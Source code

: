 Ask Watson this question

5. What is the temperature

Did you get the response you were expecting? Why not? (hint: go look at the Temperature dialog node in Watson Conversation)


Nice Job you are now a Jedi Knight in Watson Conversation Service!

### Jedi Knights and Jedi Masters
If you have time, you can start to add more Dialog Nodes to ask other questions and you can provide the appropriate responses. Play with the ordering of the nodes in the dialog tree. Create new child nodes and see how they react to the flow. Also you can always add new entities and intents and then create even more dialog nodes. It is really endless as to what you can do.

════════════════════

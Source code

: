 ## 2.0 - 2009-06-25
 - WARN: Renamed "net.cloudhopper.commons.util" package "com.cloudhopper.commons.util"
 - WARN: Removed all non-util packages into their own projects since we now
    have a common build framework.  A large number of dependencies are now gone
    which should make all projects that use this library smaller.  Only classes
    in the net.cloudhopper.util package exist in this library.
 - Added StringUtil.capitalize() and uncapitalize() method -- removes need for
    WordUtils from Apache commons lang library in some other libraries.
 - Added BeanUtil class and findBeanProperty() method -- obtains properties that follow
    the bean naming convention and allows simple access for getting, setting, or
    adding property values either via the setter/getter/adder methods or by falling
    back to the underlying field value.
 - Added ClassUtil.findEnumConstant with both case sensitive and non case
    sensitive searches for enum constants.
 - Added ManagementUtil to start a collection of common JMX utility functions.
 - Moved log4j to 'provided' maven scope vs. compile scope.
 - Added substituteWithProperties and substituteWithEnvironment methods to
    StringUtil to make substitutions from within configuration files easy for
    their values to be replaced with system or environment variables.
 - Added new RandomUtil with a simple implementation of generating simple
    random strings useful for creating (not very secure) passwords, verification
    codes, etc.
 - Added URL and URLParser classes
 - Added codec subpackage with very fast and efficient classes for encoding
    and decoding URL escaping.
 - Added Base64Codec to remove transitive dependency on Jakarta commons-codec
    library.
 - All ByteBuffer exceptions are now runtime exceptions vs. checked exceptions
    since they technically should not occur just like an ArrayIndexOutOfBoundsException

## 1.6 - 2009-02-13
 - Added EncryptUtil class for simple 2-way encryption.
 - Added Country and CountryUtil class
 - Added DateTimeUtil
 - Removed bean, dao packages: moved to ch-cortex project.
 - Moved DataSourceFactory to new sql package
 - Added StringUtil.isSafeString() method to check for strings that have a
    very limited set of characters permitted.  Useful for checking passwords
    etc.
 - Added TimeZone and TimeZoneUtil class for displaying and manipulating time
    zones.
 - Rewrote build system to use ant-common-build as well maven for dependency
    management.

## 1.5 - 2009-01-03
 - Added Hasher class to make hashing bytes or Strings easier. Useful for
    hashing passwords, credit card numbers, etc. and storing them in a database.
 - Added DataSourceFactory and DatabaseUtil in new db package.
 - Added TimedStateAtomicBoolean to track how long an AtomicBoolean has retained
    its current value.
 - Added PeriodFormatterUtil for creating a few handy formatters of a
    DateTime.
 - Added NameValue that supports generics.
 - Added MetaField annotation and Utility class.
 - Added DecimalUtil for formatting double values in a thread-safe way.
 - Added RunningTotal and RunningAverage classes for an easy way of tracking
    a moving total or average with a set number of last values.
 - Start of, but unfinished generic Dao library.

════════════════════

▶ **Aim of the exercise**:
Give only a number: how many lines of the data hold the string "this"?

▶ **Solution**:
3